(Collected data entries)
== Segment start ==

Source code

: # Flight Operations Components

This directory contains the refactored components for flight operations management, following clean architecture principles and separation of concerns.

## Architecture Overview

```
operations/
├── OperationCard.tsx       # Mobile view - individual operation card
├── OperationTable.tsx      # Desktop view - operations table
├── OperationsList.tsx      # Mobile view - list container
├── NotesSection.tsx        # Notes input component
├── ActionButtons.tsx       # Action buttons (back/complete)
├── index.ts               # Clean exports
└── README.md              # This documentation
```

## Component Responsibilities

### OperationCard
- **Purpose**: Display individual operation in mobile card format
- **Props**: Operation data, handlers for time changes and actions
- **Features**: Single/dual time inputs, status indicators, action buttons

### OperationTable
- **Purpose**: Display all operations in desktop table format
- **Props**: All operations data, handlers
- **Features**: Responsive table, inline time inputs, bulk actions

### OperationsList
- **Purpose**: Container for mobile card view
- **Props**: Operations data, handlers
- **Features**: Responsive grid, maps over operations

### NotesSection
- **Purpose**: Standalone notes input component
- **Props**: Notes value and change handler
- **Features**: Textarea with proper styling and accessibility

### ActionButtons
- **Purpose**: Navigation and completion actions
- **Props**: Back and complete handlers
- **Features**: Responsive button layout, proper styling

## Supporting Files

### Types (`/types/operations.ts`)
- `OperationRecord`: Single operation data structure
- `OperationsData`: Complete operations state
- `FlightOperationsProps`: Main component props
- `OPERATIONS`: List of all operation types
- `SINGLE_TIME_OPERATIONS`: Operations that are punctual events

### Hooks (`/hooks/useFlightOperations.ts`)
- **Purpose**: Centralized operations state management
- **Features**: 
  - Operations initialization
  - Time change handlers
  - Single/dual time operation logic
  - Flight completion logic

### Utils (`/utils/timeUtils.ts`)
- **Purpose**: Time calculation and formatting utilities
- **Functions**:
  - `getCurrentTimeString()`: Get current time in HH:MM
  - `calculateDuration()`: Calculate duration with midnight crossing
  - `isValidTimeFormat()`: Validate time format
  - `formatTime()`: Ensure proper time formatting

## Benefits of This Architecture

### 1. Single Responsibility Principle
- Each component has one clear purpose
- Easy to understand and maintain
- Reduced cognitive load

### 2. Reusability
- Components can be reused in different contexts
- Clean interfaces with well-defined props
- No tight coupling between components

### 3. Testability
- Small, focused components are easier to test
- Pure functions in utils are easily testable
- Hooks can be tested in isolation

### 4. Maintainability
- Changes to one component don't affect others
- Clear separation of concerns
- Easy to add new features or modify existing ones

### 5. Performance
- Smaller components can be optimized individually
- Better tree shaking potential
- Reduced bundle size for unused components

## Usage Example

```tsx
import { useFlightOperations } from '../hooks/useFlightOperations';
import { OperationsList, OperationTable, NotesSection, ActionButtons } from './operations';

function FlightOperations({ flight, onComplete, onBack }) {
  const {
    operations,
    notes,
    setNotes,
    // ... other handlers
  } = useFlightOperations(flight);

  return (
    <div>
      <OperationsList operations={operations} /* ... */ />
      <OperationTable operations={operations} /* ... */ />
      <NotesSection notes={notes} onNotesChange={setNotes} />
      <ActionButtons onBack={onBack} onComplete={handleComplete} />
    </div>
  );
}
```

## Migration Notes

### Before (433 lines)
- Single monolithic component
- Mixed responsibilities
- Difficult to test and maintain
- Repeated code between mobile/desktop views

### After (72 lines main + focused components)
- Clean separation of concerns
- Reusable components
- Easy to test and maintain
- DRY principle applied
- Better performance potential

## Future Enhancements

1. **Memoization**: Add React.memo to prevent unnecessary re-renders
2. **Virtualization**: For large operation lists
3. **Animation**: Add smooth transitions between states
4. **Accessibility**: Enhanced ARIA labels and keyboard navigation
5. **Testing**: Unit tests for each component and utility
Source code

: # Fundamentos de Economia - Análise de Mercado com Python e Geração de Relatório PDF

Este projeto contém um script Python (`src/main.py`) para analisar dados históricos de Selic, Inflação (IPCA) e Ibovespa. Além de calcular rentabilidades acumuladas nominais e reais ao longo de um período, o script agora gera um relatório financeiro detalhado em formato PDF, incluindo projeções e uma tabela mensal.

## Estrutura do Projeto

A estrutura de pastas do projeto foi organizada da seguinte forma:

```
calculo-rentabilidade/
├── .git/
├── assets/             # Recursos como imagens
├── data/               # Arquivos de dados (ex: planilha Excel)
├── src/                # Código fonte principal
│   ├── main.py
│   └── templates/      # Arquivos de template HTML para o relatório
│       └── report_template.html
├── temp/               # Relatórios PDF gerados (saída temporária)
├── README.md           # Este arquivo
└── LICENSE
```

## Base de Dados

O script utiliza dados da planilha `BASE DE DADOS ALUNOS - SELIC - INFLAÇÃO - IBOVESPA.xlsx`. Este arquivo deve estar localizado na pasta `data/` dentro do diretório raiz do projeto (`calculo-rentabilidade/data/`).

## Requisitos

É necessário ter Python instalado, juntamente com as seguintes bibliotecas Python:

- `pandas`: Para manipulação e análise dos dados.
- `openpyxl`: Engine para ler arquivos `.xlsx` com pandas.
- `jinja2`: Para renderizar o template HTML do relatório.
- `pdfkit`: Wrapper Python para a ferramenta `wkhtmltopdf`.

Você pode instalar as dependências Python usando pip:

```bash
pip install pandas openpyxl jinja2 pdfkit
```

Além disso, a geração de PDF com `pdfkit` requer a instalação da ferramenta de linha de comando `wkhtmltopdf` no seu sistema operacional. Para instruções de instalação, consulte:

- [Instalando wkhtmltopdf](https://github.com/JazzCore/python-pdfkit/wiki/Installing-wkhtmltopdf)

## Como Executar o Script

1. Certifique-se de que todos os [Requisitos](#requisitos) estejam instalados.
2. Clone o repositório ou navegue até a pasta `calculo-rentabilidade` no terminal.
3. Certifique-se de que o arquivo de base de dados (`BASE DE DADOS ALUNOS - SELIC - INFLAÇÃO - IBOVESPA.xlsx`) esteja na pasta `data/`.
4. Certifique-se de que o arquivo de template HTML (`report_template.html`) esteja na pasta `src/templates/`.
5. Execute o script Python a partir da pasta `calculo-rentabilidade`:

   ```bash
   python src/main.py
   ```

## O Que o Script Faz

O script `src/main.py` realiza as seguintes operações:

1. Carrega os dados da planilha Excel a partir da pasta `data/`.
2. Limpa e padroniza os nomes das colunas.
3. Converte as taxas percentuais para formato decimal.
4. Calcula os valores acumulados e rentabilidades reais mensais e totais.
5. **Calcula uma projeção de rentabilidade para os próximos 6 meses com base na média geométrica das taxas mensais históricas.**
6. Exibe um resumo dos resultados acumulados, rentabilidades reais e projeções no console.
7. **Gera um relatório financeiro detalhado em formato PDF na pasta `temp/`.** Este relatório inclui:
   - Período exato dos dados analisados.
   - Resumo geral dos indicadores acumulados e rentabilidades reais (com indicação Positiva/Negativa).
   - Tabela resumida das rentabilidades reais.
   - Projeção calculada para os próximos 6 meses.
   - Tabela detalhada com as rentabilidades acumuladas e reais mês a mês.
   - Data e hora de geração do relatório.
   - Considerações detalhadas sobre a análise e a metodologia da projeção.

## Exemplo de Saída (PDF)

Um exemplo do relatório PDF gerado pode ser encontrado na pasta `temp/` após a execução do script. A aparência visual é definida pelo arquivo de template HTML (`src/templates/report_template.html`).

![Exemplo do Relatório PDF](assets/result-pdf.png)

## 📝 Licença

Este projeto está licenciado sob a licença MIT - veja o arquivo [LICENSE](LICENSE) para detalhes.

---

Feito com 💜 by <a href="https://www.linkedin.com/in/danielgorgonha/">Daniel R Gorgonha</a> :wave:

== Segment end ==

### [What is required]
Transcribe exactly, and only, the lines from the opening line of the records through the line containing "- **Props**: Operation data, handlers".

### [Task response]
Source code

: # Flight Operations Components

This directory contains the refactored components for flight operations management, following clean architecture principles and separation of concerns.

## Architecture Overview

```
operations/
├── OperationCard.tsx       # Mobile view - individual operation card
├── OperationTable.tsx      # Desktop view - operations table
├── OperationsList.tsx      # Mobile view - list container
├── NotesSection.tsx        # Notes input component
├── ActionButtons.tsx       # Action buttons (back/complete)
├── index.ts               # Clean exports
└── README.md              # This documentation
```

## Component Responsibilities

### OperationCard
- **Purpose**: Display individual operation in mobile card format
- **Props**: Operation data, handlers for time changes and actions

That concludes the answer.